Couples counseling addresses three levels of issues.
Couples counseling strengthens marriages in three ways.
What if you and your loved one are living the opposite of happily ever after? Do your marital issues leave you feeling less than loved and loving in your partnership? Are your disagreements creating tensions and distance between you instead of leading to mutually satisfying solutions?
If your partnership is yielding too much negative energy, maybe it’s time to reverse the trend. How can couples counseling (link is external) help?
While couples counseling encompasses a wide range of philosophies and techniques, three levels of interventions stand out for me as critical for successful outcomes.
1) Skills coaching
An effective marriage therapist will coach the two of you in the skills that enable couples to succeed as partners in life. The therapist also hopefully will guide you in using win-win conflict resolution skills to guide you to new solutions on the issues about which you tend to spin your wheels or fight.

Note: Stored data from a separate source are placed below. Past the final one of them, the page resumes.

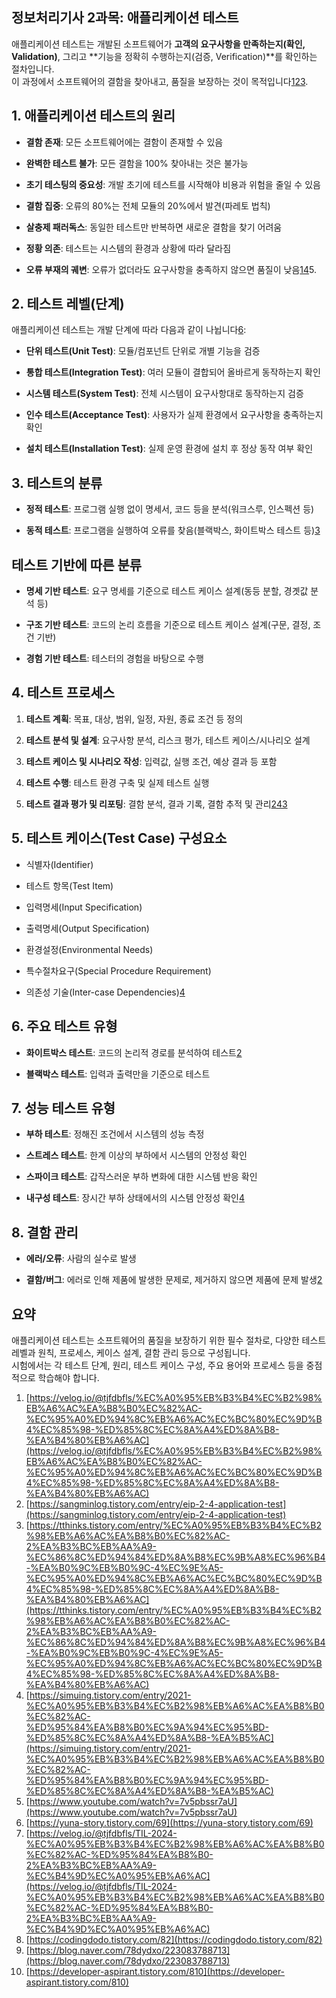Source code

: ## 정보처리기사 2과목: 애플리케이션 테스트

애플리케이션 테스트는 개발된 소프트웨어가 **고객의 요구사항을 만족하는지(확인, Validation)**, 그리고 **기능을 정확히 수행하는지(검증, Verification)**를 확인하는 절차입니다.  
이 과정에서 소프트웨어의 결함을 찾아내고, 품질을 보장하는 것이 목적입니다[1](https://velog.io/@tjfdbfls/%EC%A0%95%EB%B3%B4%EC%B2%98%EB%A6%AC%EA%B8%B0%EC%82%AC-%EC%95%A0%ED%94%8C%EB%A6%AC%EC%BC%80%EC%9D%B4%EC%85%98-%ED%85%8C%EC%8A%A4%ED%8A%B8-%EA%B4%80%EB%A6%AC)[2](https://sangminlog.tistory.com/entry/eip-2-4-application-test)[3](https://tthinks.tistory.com/entry/%EC%A0%95%EB%B3%B4%EC%B2%98%EB%A6%AC%EA%B8%B0%EC%82%AC-2%EA%B3%BC%EB%AA%A9-%EC%86%8C%ED%94%84%ED%8A%B8%EC%9B%A8%EC%96%B4-%EA%B0%9C%EB%B0%9C-4%EC%9E%A5-%EC%95%A0%ED%94%8C%EB%A6%AC%EC%BC%80%EC%9D%B4%EC%85%98-%ED%85%8C%EC%8A%A4%ED%8A%B8-%EA%B4%80%EB%A6%AC).

## 1. 애플리케이션 테스트의 원리

- **결함 존재**: 모든 소프트웨어에는 결함이 존재할 수 있음
    
- **완벽한 테스트 불가**: 모든 결함을 100% 찾아내는 것은 불가능
    
- **초기 테스팅의 중요성**: 개발 초기에 테스트를 시작해야 비용과 위험을 줄일 수 있음
    
- **결함 집중**: 오류의 80%는 전체 모듈의 20%에서 발견(파레토 법칙)
    
- **살충제 패러독스**: 동일한 테스트만 반복하면 새로운 결함을 찾기 어려움
    
- **정황 의존**: 테스트는 시스템의 환경과 상황에 따라 달라짐
    
- **오류 부재의 궤변**: 오류가 없더라도 요구사항을 충족하지 않으면 품질이 낮음[1](https://velog.io/@tjfdbfls/%EC%A0%95%EB%B3%B4%EC%B2%98%EB%A6%AC%EA%B8%B0%EC%82%AC-%EC%95%A0%ED%94%8C%EB%A6%AC%EC%BC%80%EC%9D%B4%EC%85%98-%ED%85%8C%EC%8A%A4%ED%8A%B8-%EA%B4%80%EB%A6%AC)[4](https://simuing.tistory.com/entry/2021-%EC%A0%95%EB%B3%B4%EC%B2%98%EB%A6%AC%EA%B8%B0%EC%82%AC-%ED%95%84%EA%B8%B0%EC%9A%94%EC%95%BD-%ED%85%8C%EC%8A%A4%ED%8A%B8-%EA%B5%AC)5.
    

## 2. 테스트 레벨(단계)

애플리케이션 테스트는 개발 단계에 따라 다음과 같이 나뉩니다[6](https://yuna-story.tistory.com/69):

- **단위 테스트(Unit Test)**: 모듈/컴포넌트 단위로 개별 기능을 검증
    
- **통합 테스트(Integration Test)**: 여러 모듈이 결합되어 올바르게 동작하는지 확인
    
- **시스템 테스트(System Test)**: 전체 시스템이 요구사항대로 동작하는지 검증
    
- **인수 테스트(Acceptance Test)**: 사용자가 실제 환경에서 요구사항을 충족하는지 확인
    
- **설치 테스트(Installation Test)**: 실제 운영 환경에 설치 후 정상 동작 여부 확인
    

## 3. 테스트의 분류

- **정적 테스트**: 프로그램 실행 없이 명세서, 코드 등을 분석(워크스루, 인스펙션 등)
    
- **동적 테스트**: 프로그램을 실행하여 오류를 찾음(블랙박스, 화이트박스 테스트 등)[3](https://tthinks.tistory.com/entry/%EC%A0%95%EB%B3%B4%EC%B2%98%EB%A6%AC%EA%B8%B0%EC%82%AC-2%EA%B3%BC%EB%AA%A9-%EC%86%8C%ED%94%84%ED%8A%B8%EC%9B%A8%EC%96%B4-%EA%B0%9C%EB%B0%9C-4%EC%9E%A5-%EC%95%A0%ED%94%8C%EB%A6%AC%EC%BC%80%EC%9D%B4%EC%85%98-%ED%85%8C%EC%8A%A4%ED%8A%B8-%EA%B4%80%EB%A6%AC)
    

## 테스트 기반에 따른 분류

- **명세 기반 테스트**: 요구 명세를 기준으로 테스트 케이스 설계(동등 분할, 경곗값 분석 등)
    
- **구조 기반 테스트**: 코드의 논리 흐름을 기준으로 테스트 케이스 설계(구문, 결정, 조건 기반)
    
- **경험 기반 테스트**: 테스터의 경험을 바탕으로 수행
    

## 4. 테스트 프로세스

1. **테스트 계획**: 목표, 대상, 범위, 일정, 자원, 종료 조건 등 정의
    
2. **테스트 분석 및 설계**: 요구사항 분석, 리스크 평가, 테스트 케이스/시나리오 설계
    
3. **테스트 케이스 및 시나리오 작성**: 입력값, 실행 조건, 예상 결과 등 포함
    
4. **테스트 수행**: 테스트 환경 구축 및 실제 테스트 실행
    
5. **테스트 결과 평가 및 리포팅**: 결함 분석, 결과 기록, 결함 추적 및 관리[2](https://sangminlog.tistory.com/entry/eip-2-4-application-test)[4](https://simuing.tistory.com/entry/2021-%EC%A0%95%EB%B3%B4%EC%B2%98%EB%A6%AC%EA%B8%B0%EC%82%AC-%ED%95%84%EA%B8%B0%EC%9A%94%EC%95%BD-%ED%85%8C%EC%8A%A4%ED%8A%B8-%EA%B5%AC)[3](https://tthinks.tistory.com/entry/%EC%A0%95%EB%B3%B4%EC%B2%98%EB%A6%AC%EA%B8%B0%EC%82%AC-2%EA%B3%BC%EB%AA%A9-%EC%86%8C%ED%94%84%ED%8A%B8%EC%9B%A8%EC%96%B4-%EA%B0%9C%EB%B0%9C-4%EC%9E%A5-%EC%95%A0%ED%94%8C%EB%A6%AC%EC%BC%80%EC%9D%B4%EC%85%98-%ED%85%8C%EC%8A%A4%ED%8A%B8-%EA%B4%80%EB%A6%AC)
    

## 5. 테스트 케이스(Test Case) 구성요소

- 식별자(Identifier)
    
- 테스트 항목(Test Item)
    
- 입력명세(Input Specification)
    
- 출력명세(Output Specification)
    
- 환경설정(Environmental Needs)
    
- 특수절차요구(Special Procedure Requirement)
    
- 의존성 기술(Inter-case Dependencies)[4](https://simuing.tistory.com/entry/2021-%EC%A0%95%EB%B3%B4%EC%B2%98%EB%A6%AC%EA%B8%B0%EC%82%AC-%ED%95%84%EA%B8%B0%EC%9A%94%EC%95%BD-%ED%85%8C%EC%8A%A4%ED%8A%B8-%EA%B5%AC)
    

## 6. 주요 테스트 유형

- **화이트박스 테스트**: 코드의 논리적 경로를 분석하여 테스트[2](https://sangminlog.tistory.com/entry/eip-2-4-application-test)
    
- **블랙박스 테스트**: 입력과 출력만을 기준으로 테스트
    

## 7. 성능 테스트 유형

- **부하 테스트**: 정해진 조건에서 시스템의 성능 측정
    
- **스트레스 테스트**: 한계 이상의 부하에서 시스템의 안정성 확인
    
- **스파이크 테스트**: 갑작스러운 부하 변화에 대한 시스템 반응 확인
    
- **내구성 테스트**: 장시간 부하 상태에서의 시스템 안정성 확인[4](https://simuing.tistory.com/entry/2021-%EC%A0%95%EB%B3%B4%EC%B2%98%EB%A6%AC%EA%B8%B0%EC%82%AC-%ED%95%84%EA%B8%B0%EC%9A%94%EC%95%BD-%ED%85%8C%EC%8A%A4%ED%8A%B8-%EA%B5%AC)
    

## 8. 결함 관리

- **에러/오류**: 사람의 실수로 발생
    
- **결함/버그**: 에러로 인해 제품에 발생한 문제로, 제거하지 않으면 제품에 문제 발생[2](https://sangminlog.tistory.com/entry/eip-2-4-application-test)
    

## 요약

애플리케이션 테스트는 소프트웨어의 품질을 보장하기 위한 필수 절차로, 다양한 테스트 레벨과 원칙, 프로세스, 케이스 설계, 결함 관리 등으로 구성됩니다.  
시험에서는 각 테스트 단계, 원리, 테스트 케이스 구성, 주요 용어와 프로세스 등을 중점적으로 학습해야 합니다.

1. [https://velog.io/@tjfdbfls/%EC%A0%95%EB%B3%B4%EC%B2%98%EB%A6%AC%EA%B8%B0%EC%82%AC-%EC%95%A0%ED%94%8C%EB%A6%AC%EC%BC%80%EC%9D%B4%EC%85%98-%ED%85%8C%EC%8A%A4%ED%8A%B8-%EA%B4%80%EB%A6%AC](https://velog.io/@tjfdbfls/%EC%A0%95%EB%B3%B4%EC%B2%98%EB%A6%AC%EA%B8%B0%EC%82%AC-%EC%95%A0%ED%94%8C%EB%A6%AC%EC%BC%80%EC%9D%B4%EC%85%98-%ED%85%8C%EC%8A%A4%ED%8A%B8-%EA%B4%80%EB%A6%AC)
2. [https://sangminlog.tistory.com/entry/eip-2-4-application-test](https://sangminlog.tistory.com/entry/eip-2-4-application-test)
3. [https://tthinks.tistory.com/entry/%EC%A0%95%EB%B3%B4%EC%B2%98%EB%A6%AC%EA%B8%B0%EC%82%AC-2%EA%B3%BC%EB%AA%A9-%EC%86%8C%ED%94%84%ED%8A%B8%EC%9B%A8%EC%96%B4-%EA%B0%9C%EB%B0%9C-4%EC%9E%A5-%EC%95%A0%ED%94%8C%EB%A6%AC%EC%BC%80%EC%9D%B4%EC%85%98-%ED%85%8C%EC%8A%A4%ED%8A%B8-%EA%B4%80%EB%A6%AC](https://tthinks.tistory.com/entry/%EC%A0%95%EB%B3%B4%EC%B2%98%EB%A6%AC%EA%B8%B0%EC%82%AC-2%EA%B3%BC%EB%AA%A9-%EC%86%8C%ED%94%84%ED%8A%B8%EC%9B%A8%EC%96%B4-%EA%B0%9C%EB%B0%9C-4%EC%9E%A5-%EC%95%A0%ED%94%8C%EB%A6%AC%EC%BC%80%EC%9D%B4%EC%85%98-%ED%85%8C%EC%8A%A4%ED%8A%B8-%EA%B4%80%EB%A6%AC)
4. [https://simuing.tistory.com/entry/2021-%EC%A0%95%EB%B3%B4%EC%B2%98%EB%A6%AC%EA%B8%B0%EC%82%AC-%ED%95%84%EA%B8%B0%EC%9A%94%EC%95%BD-%ED%85%8C%EC%8A%A4%ED%8A%B8-%EA%B5%AC](https://simuing.tistory.com/entry/2021-%EC%A0%95%EB%B3%B4%EC%B2%98%EB%A6%AC%EA%B8%B0%EC%82%AC-%ED%95%84%EA%B8%B0%EC%9A%94%EC%95%BD-%ED%85%8C%EC%8A%A4%ED%8A%B8-%EA%B5%AC)
5. [https://www.youtube.com/watch?v=7v5pbssr7aU](https://www.youtube.com/watch?v=7v5pbssr7aU)
6. [https://yuna-story.tistory.com/69](https://yuna-story.tistory.com/69)
7. [https://velog.io/@tjfdbfls/TIL-2024-%EC%A0%95%EB%B3%B4%EC%B2%98%EB%A6%AC%EA%B8%B0%EC%82%AC-%ED%95%84%EA%B8%B0-2%EA%B3%BC%EB%AA%A9-%EC%B4%9D%EC%A0%95%EB%A6%AC](https://velog.io/@tjfdbfls/TIL-2024-%EC%A0%95%EB%B3%B4%EC%B2%98%EB%A6%AC%EA%B8%B0%EC%82%AC-%ED%95%84%EA%B8%B0-2%EA%B3%BC%EB%AA%A9-%EC%B4%9D%EC%A0%95%EB%A6%AC)
8. [https://codingdodo.tistory.com/82](https://codingdodo.tistory.com/82)
9. [https://blog.naver.com/78dydxo/223083788713](https://blog.naver.com/78dydxo/223083788713)
10. [https://developer-aspirant.tistory.com/810](https://developer-aspirant.tistory.com/810)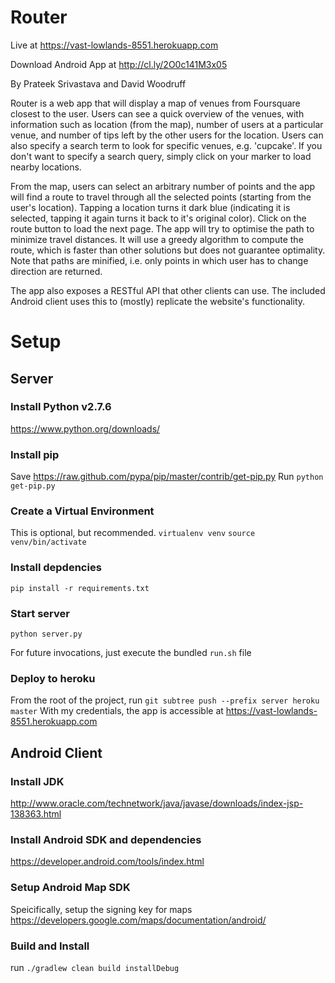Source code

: # Router

Live at https://vast-lowlands-8551.herokuapp.com

Download Android App at http://cl.ly/2O0c141M3x05

By Prateek Srivastava and David Woodruff

Router is a web app that will display a map of venues from Foursquare closest to the user.
Users can see a quick overview of the venues, with information such as location (from the map),
number of users at a particular venue, and number of tips left by the other users for the location.
Users can also specify a search term to look for specific venues, e.g. 'cupcake'. If you don't want to specify a
search query, simply click on your marker to load nearby locations.

From the map, users can select an arbitrary number of points and the app will find a route to travel
through all the selected points (starting from the user's location). Tapping a location turns it dark blue (indicating
it is selected, tapping it again turns it back to it's original color). Click on the route button to load the next page.
The app will try to optimise the path to minimize travel distances.
It will use a greedy algorithm to compute the route, which is faster than other solutions but does not guarantee optimality.
Note that paths are minified, i.e. only points in which user has to change direction are returned.

The app also exposes a RESTful API that other clients can use. The included Android client uses this to (mostly) replicate
the website's functionality.

# Setup

## Server
### Install Python v2.7.6
https://www.python.org/downloads/

### Install pip
Save https://raw.github.com/pypa/pip/master/contrib/get-pip.py
Run `python get-pip.py`

### Create a Virtual Environment
This is optional, but recommended.
`virtualenv venv`
`source venv/bin/activate`

### Install depdencies
`pip install -r requirements.txt`

### Start server
`python server.py`

For future invocations, just execute the bundled `run.sh` file

### Deploy to heroku
From the root of the project, run `git subtree push --prefix server heroku master`
With my credentials, the app is accessible at https://vast-lowlands-8551.herokuapp.com

## Android Client

### Install JDK
http://www.oracle.com/technetwork/java/javase/downloads/index-jsp-138363.html

### Install Android SDK and dependencies
https://developer.android.com/tools/index.html

### Setup Android Map SDK
Speicifically, setup the signing key for maps
https://developers.google.com/maps/documentation/android/

### Build and Install
run `./gradlew clean build installDebug`

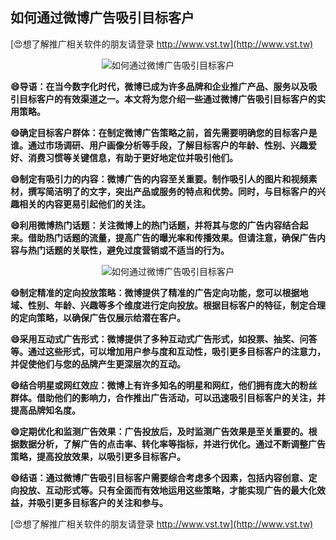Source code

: ## **如何通过微博广告吸引目标客户**

[😍想了解推广相关软件的朋友请登录 http://www.vst.tw](http://www.vst.tw)

 <center><img src="https://vst.tw/MP4/tuiguang/png/5.png" alt="如何通过微博广告吸引目标客户"></center>

**😄导语：在当今数字化时代，微博已成为许多品牌和企业推广产品、服务以及吸引目标客户的有效渠道之一。本文将为您介绍一些通过微博广告吸引目标客户的实用策略。**

**😄确定目标客户群体：在制定微博广告策略之前，首先需要明确您的目标客户是谁。通过市场调研、用户画像分析等手段，了解目标客户的年龄、性别、兴趣爱好、消费习惯等关键信息，有助于更好地定位并吸引他们。**

**😄制定有吸引力的内容：微博广告的内容至关重要。制作吸引人的图片和视频素材，撰写简洁明了的文字，突出产品或服务的特点和优势。同时，与目标客户的兴趣相关的内容更易引起他们的关注。**

**😄利用微博热门话题：关注微博上的热门话题，并将其与您的广告内容结合起来。借助热门话题的流量，提高广告的曝光率和传播效果。但请注意，确保广告内容与热门话题的关联性，避免过度营销或不适当的行为。**

 <center><img src="https://vst.tw/MP4/tuiguang/png/2.png" alt="如何通过微博广告吸引目标客户"></center>

**😄制定精准的定向投放策略：微博提供了精准的广告定向功能，您可以根据地域、性别、年龄、兴趣等多个维度进行定向投放。根据目标客户的特征，制定合理的定向策略，以确保广告仅展示给潜在客户。**

**😄采用互动式广告形式：微博提供了多种互动式广告形式，如投票、抽奖、问答等。通过这些形式，可以增加用户参与度和互动性，吸引更多目标客户的注意力，并促使他们与您的品牌产生更深层次的互动。**

**😄结合明星或网红效应：微博上有许多知名的明星和网红，他们拥有庞大的粉丝群体。借助他们的影响力，合作推出广告活动，可以迅速吸引目标客户的关注，并提高品牌知名度。**

**😄定期优化和监测广告效果：广告投放后，及时监测广告效果是至关重要的。根据数据分析，了解广告的点击率、转化率等指标，并进行优化。通过不断调整广告策略，提高投放效果，以吸引更多目标客户。**

**😄结语：通过微博广告吸引目标客户需要综合考虑多个因素，包括内容创意、定向投放、互动形式等。只有全面而有效地运用这些策略，才能实现广告的最大化效益，并吸引更多目标客户的关注和参与。**

[😍想了解推广相关软件的朋友请登录 http://www.vst.tw](http://www.vst.tw)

2) Look backwards at the sources
A good marriage counselor can help you to glance backwards to understand how your problems developed. Was there a period of time when your lives became too stressful and you began to turn against each other instead of staying united against the problem?
Also, did you learn to argue from how your parents interacted?
3) Emotionally hyper-sensitive issues.
A potent therapist can help you to identify and clear the subconscious trapped emotions that make strong emotions like anger and anxiety seem to erupt out of nowhere.
The terminology I like best for these three aspects of couple treatment come from my therapy colleague Matthew LeBauer (link is external): How-to, How-come, and Landmines. Thanks Matt!
To illustrate the three levels of intervention, here’s a case from my practice: Jerry and Nora–names changed, of course–sought therapy to end their chronic bickering.
Level I: How-To
Marriage is a high-skilled activity. Technique for communication in relationships (link is external) matters. Jerry and Nora needed coaching to upgrade their skills in four arenas. They learned how to:
1) Talk and listen cooperatively instead of becoming adversarial
2) Keep their interactions in the calm zone, with zero emotional escalations
3) Resolve their differences with what I call the win-win waltz
4) Sustain a steady flow of loving appreciation, affection, and pleasure
Over a series of sessions, plus home practice on my PowerOfTwoMarriage.com (link is external) website, Jerry and Nora found that as they knew better, they began to do better.
Level II: How-Come
Pulling up old habits by their roots helps make changes permanent. Where had Jerry and Nora learned to bicker? In a household where parents speak English, the kids learn English. If they speak fighting, the kids learn the language of arguing.
Jerry learned in his family to be insistent; whoever hung in there the longest got his way. Nora’s parents were too swamped to listen to the specific preferences of any of their seven children. Nora learned to give up before even saying what she wanted, and then to issue criticisms to vent her disappointment.
As a married couple, Jerry and Nora triggered each others’ skill glitches. Jerry insisted on his way; Nora criticized; Jerry felt judged and snapped back, inviting further criticism from Nora, and round and round they went.
In sum, Nora and Jerry’s conflict patterns stemmed both from the habits they’d learned from their families of origin, and from interaction cycles they’d developed in response to each other.
Level III: Landmines
Identifying and clearing landmines–deeper emotional well-springs of negative feelings–completes the therapy process. Deeper, as described by psychologist John Norcross, refers to subconscious feelings that occurred historically earlier in life, and/or that are less accessible to conscious awareness.
To access clients’ landmine issues, I listen closely:
Clients’ repeated or metaphorical words of distress: “I felt hijacked.”
Thoughts that trigger intense negative feelings: “She doesn’t treat me like number one!”
Specific situations that disturb them unusually strongly: “I hate being interrupted!”
Jerry’s wife’s critical tone of voice could trigger in him a geyser of resentment. While no one likes to receive criticism, Jerry’s hyper-intense response to feeling unjustly accused stemmed from having been the recipient of unjust accusations in his youth. Similarly, Nora’s anger surged when she experienced Jerry as not listening to her.
My favorite techniques for neutralizing landmines are a depth dive, which I describe in my book From Conflict to Resolution (link is external), and energy therapy strategies from Bradley Nelson’s The Emotion Code (link is external).
Jerry and Nora completed all three levels of treatment: How-to, How-come, and Landmines. While they still experience occasional bumps, overall they now enjoy a vastly more collaborative, affectionate and bicker-free relationship. Mission accomplished!